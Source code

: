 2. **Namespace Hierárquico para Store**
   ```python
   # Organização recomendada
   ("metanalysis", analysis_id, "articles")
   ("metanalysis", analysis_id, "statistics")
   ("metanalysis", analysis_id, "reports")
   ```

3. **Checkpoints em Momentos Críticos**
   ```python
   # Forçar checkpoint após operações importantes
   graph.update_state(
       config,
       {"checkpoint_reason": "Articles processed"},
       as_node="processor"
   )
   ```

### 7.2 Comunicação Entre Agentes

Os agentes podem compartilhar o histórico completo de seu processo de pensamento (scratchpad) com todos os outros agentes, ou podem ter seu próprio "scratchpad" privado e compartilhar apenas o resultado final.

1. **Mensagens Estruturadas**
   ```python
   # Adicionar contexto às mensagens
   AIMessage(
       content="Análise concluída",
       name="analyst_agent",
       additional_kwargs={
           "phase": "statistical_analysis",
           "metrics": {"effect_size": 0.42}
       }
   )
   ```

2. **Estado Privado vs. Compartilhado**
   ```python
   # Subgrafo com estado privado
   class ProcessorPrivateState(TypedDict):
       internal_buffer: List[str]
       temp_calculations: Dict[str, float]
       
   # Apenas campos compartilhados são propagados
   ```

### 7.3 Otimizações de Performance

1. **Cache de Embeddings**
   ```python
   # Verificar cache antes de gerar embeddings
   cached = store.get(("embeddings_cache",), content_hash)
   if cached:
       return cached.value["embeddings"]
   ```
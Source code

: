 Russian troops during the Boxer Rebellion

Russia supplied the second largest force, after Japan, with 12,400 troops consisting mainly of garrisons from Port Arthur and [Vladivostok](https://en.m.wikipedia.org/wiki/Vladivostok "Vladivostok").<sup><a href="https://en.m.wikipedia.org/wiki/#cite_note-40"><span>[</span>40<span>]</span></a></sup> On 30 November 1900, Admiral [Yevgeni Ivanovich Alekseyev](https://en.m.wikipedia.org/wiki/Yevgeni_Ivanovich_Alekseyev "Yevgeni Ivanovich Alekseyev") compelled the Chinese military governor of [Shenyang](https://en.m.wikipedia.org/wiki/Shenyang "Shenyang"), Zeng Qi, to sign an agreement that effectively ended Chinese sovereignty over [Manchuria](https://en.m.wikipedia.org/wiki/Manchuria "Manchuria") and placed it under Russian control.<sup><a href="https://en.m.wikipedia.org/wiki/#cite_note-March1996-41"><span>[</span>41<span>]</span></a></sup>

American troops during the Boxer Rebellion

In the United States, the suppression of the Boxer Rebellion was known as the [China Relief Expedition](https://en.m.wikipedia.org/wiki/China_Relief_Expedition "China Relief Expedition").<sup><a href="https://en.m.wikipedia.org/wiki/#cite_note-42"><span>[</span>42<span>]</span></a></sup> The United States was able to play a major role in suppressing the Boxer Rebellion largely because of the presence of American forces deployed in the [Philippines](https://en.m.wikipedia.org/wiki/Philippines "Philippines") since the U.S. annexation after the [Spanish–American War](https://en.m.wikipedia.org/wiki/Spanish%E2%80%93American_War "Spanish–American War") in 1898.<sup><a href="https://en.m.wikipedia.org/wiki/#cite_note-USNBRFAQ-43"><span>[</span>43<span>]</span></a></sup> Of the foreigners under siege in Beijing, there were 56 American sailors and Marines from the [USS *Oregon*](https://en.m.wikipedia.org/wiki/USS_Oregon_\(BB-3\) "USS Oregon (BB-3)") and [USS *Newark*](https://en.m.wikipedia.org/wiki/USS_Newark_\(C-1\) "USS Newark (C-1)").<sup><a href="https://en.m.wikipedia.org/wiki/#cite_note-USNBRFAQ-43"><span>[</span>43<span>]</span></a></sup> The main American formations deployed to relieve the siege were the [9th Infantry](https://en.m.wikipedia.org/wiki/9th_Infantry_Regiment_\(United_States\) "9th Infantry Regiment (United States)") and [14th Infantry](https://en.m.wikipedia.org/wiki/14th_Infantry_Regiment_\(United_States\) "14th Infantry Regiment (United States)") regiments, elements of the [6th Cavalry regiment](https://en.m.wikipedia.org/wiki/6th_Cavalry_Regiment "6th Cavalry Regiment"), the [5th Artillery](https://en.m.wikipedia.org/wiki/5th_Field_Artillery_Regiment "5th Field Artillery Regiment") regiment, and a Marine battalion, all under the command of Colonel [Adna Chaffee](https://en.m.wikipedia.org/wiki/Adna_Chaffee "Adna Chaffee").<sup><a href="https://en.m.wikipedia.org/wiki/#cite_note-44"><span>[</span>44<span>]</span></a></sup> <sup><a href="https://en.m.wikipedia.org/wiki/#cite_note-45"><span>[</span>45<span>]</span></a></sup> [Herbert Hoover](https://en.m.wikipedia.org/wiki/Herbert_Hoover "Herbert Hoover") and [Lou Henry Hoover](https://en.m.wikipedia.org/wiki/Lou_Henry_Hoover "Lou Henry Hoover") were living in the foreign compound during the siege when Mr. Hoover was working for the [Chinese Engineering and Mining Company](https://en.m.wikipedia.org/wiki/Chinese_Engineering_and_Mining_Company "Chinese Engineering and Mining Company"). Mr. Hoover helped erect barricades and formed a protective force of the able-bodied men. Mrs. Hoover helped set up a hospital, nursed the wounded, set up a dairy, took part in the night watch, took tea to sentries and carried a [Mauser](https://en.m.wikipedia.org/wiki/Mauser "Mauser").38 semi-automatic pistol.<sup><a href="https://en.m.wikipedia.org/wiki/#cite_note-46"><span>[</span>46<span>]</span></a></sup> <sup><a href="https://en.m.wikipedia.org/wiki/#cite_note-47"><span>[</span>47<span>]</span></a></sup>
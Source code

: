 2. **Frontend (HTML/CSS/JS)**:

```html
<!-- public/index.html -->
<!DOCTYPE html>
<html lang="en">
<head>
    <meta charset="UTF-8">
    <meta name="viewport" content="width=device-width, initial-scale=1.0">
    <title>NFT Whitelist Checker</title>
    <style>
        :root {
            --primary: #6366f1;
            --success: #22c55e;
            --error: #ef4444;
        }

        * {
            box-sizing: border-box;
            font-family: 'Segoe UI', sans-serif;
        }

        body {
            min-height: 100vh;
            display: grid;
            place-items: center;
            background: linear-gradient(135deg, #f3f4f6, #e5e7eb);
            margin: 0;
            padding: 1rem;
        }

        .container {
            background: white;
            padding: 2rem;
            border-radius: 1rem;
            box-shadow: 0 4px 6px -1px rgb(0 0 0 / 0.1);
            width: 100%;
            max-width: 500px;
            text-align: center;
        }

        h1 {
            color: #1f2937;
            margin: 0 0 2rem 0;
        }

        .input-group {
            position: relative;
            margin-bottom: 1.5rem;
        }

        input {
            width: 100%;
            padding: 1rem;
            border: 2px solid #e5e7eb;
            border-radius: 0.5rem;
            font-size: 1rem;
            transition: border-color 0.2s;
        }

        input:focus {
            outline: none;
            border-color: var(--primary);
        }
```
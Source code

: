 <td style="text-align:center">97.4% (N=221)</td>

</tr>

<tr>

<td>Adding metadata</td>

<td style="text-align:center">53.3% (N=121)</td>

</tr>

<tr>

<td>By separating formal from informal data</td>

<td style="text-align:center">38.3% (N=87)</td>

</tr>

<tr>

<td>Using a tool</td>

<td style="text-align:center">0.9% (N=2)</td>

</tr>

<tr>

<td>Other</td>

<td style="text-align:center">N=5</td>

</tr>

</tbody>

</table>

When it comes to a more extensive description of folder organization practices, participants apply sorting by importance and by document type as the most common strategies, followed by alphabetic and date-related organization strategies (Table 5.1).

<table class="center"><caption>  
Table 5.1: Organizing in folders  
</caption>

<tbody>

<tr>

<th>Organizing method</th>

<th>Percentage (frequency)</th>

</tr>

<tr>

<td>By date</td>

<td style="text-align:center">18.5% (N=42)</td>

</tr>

════════════════════

WHAT TO WORK ON: Lines containing the string "metanalysis" are the ones to copy from the entries above.

SOLUTION TO THE PROBLEM:
   ("metanalysis", analysis_id, "articles")
   ("metanalysis", analysis_id, "statistics")
   ("metanalysis", analysis_id, "reports")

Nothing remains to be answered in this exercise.